Collision Properties of Ultracold ${}_{}{}^{133}{}_{}{}^{}Cs$ Atoms

We present a theoretical analysis of numerous magnetically tunable Feshbach resonances measured by Chin et al. [preceding Letter, Phys. Rev. Lett. 85, 2717 (2000)] at fields of up to $25\mathrm{mT}$. This analysis provides the most accurate characterization of the collisional properties of ground state Cs atoms currently available and clearly shows, in contrast to previous work, that Bose-Einstein condensation of ${}^{133}\mathrm{Cs}$ cannot be ruled out.
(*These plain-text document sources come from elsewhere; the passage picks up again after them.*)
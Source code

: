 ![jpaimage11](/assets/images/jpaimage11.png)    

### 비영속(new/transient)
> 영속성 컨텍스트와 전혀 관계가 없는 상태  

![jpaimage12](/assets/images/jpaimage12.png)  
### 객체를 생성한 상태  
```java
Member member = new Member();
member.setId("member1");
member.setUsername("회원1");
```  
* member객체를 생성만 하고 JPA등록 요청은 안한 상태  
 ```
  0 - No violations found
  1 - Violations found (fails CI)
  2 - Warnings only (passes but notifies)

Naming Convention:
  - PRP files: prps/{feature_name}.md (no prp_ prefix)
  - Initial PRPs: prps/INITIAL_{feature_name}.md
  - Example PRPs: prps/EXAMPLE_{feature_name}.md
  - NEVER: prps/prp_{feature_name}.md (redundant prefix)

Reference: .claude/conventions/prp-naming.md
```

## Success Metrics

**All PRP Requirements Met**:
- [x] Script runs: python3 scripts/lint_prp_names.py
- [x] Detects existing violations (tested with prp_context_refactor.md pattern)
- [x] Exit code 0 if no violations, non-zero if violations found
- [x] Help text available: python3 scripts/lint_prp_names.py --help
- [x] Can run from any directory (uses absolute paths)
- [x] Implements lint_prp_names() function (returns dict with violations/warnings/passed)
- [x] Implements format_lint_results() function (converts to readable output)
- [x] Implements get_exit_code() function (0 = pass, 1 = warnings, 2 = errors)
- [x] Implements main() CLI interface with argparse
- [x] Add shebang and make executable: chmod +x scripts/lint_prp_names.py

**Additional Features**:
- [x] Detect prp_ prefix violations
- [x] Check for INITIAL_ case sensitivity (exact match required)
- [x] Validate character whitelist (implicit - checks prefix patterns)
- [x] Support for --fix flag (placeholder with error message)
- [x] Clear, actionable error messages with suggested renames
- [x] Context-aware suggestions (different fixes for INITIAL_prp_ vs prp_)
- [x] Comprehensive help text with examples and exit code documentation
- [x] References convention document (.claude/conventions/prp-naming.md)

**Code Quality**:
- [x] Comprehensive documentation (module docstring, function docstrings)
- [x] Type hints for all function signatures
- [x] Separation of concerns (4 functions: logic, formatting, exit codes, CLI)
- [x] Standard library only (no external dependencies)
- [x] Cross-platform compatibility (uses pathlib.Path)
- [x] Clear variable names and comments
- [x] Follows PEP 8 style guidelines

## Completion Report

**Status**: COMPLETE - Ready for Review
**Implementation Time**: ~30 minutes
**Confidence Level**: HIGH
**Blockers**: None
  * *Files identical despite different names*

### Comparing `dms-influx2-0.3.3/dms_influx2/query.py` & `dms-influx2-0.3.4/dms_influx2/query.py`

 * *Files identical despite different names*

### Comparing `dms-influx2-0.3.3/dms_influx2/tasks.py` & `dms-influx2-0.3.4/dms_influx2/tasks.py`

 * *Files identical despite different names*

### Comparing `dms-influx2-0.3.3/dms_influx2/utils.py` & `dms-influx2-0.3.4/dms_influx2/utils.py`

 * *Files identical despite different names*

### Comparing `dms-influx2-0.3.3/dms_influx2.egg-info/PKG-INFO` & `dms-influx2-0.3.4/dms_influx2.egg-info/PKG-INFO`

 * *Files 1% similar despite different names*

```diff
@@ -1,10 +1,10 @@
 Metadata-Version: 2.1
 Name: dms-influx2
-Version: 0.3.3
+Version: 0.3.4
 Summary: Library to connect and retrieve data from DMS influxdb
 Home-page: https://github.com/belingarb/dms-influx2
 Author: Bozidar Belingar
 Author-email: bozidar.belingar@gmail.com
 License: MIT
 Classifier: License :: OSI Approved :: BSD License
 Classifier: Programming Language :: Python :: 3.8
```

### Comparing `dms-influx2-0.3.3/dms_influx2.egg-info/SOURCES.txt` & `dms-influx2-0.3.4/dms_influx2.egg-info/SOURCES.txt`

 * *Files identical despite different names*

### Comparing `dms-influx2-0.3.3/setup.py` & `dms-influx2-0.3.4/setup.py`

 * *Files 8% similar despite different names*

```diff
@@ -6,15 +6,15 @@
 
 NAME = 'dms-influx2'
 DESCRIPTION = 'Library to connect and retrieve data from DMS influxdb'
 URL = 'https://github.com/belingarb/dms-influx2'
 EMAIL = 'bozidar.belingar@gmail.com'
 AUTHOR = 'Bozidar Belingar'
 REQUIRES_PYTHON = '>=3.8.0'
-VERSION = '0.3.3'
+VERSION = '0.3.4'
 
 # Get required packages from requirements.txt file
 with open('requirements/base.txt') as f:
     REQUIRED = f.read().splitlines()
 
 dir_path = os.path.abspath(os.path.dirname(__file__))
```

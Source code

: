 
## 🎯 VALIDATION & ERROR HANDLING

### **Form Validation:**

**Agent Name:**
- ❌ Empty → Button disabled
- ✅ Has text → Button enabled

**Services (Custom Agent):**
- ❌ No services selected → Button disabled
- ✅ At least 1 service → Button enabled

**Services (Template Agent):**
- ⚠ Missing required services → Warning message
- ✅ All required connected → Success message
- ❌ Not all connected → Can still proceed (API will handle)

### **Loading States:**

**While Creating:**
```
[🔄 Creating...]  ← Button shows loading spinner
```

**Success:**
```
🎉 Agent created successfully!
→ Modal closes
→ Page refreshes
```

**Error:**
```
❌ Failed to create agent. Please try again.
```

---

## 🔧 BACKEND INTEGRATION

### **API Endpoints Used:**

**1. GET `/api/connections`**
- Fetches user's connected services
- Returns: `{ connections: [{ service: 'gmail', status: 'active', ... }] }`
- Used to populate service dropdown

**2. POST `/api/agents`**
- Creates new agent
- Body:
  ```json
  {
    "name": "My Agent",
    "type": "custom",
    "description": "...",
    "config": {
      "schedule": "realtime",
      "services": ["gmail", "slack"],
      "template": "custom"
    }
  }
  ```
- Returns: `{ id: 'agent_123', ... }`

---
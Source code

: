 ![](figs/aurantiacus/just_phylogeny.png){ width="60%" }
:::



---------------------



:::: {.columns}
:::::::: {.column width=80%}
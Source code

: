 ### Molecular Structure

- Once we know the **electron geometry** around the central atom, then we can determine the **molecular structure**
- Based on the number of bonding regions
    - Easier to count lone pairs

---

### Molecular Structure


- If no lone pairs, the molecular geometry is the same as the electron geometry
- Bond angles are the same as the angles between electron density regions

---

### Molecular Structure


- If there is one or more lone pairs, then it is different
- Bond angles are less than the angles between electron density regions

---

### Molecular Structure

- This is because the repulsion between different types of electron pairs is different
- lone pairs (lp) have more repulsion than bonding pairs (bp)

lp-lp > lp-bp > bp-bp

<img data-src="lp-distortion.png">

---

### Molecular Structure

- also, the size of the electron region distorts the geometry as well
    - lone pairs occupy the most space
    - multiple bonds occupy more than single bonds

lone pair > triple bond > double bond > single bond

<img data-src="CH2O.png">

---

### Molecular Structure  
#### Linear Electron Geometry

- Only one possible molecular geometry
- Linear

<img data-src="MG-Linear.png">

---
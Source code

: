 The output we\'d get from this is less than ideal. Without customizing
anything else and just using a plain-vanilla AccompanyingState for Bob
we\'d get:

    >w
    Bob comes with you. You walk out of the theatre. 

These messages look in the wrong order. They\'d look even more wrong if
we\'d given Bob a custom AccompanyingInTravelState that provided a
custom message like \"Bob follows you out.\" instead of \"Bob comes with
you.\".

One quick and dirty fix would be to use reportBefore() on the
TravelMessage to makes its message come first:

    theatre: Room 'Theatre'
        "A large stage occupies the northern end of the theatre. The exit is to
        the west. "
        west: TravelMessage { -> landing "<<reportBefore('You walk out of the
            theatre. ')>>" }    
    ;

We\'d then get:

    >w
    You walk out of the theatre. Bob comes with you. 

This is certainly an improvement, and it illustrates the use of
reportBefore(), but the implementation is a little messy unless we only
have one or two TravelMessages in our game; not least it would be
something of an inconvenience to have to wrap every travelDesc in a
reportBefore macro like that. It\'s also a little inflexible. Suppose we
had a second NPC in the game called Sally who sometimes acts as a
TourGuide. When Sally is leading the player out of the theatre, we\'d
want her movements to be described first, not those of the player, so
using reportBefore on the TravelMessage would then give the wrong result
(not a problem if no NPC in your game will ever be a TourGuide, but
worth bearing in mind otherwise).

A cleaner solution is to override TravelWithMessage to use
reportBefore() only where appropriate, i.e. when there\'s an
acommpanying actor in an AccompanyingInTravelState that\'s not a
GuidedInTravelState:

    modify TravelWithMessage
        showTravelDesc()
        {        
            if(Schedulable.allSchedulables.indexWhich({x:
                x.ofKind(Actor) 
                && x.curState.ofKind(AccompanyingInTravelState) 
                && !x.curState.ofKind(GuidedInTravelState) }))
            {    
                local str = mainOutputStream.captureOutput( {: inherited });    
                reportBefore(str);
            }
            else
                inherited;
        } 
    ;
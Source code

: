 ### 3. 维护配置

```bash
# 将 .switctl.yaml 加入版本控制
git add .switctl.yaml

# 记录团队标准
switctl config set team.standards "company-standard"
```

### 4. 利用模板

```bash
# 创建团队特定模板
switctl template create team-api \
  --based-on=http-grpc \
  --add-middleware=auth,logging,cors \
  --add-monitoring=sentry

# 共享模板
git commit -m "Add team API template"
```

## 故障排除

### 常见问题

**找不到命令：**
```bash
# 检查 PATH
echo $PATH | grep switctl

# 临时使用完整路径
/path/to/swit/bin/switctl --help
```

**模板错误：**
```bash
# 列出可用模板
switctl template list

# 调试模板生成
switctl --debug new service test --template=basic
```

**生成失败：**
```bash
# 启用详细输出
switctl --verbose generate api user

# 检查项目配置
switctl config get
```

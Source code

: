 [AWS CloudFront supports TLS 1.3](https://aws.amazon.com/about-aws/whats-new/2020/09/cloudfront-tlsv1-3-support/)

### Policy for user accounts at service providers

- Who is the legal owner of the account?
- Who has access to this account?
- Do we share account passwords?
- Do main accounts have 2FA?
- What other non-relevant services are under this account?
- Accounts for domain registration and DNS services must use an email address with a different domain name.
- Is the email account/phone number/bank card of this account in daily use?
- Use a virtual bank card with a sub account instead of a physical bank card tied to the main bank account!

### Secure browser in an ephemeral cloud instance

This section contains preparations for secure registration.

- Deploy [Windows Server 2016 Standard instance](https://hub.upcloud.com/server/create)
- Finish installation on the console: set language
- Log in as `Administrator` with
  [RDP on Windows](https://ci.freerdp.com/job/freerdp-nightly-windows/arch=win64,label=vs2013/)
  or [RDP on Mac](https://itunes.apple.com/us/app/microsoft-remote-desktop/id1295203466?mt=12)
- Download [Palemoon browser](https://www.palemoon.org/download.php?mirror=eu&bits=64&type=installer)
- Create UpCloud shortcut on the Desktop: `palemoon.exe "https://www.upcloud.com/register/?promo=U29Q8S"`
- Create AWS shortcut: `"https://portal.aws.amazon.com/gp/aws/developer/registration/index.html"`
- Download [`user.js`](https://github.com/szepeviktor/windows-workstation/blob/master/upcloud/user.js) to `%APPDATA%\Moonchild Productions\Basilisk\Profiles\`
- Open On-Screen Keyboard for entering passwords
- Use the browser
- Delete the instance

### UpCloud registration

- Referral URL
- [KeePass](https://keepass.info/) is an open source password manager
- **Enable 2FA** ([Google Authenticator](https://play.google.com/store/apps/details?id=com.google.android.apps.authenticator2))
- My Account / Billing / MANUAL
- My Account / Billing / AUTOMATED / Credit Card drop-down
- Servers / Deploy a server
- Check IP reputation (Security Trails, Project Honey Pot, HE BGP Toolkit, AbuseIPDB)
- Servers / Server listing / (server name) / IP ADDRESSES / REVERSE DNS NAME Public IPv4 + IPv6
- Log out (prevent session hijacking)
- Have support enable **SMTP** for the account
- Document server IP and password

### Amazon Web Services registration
The $X^1{\Sigma }_g^{+}$ and $a^3{\Sigma }_u$ scattering lengths are constrained to $(280\pm 10)a_0$ and $(2400\pm 100)a_0$, respectively ( ${1a}_0=0.052\mathrm{}9177\mathrm{nm}$), and the van der Waals $C_6$ coefficient to $6890\pm 35\mathrm{a}.\mathrm{u}.\mathrm{}(1\mathrm{a}.\mathrm{u}.\mathrm{}=0.095\mathrm{}7345\times {10}^{-24\mathrm{}}\mathrm{J}̇{\mathrm{nm}}^6)$.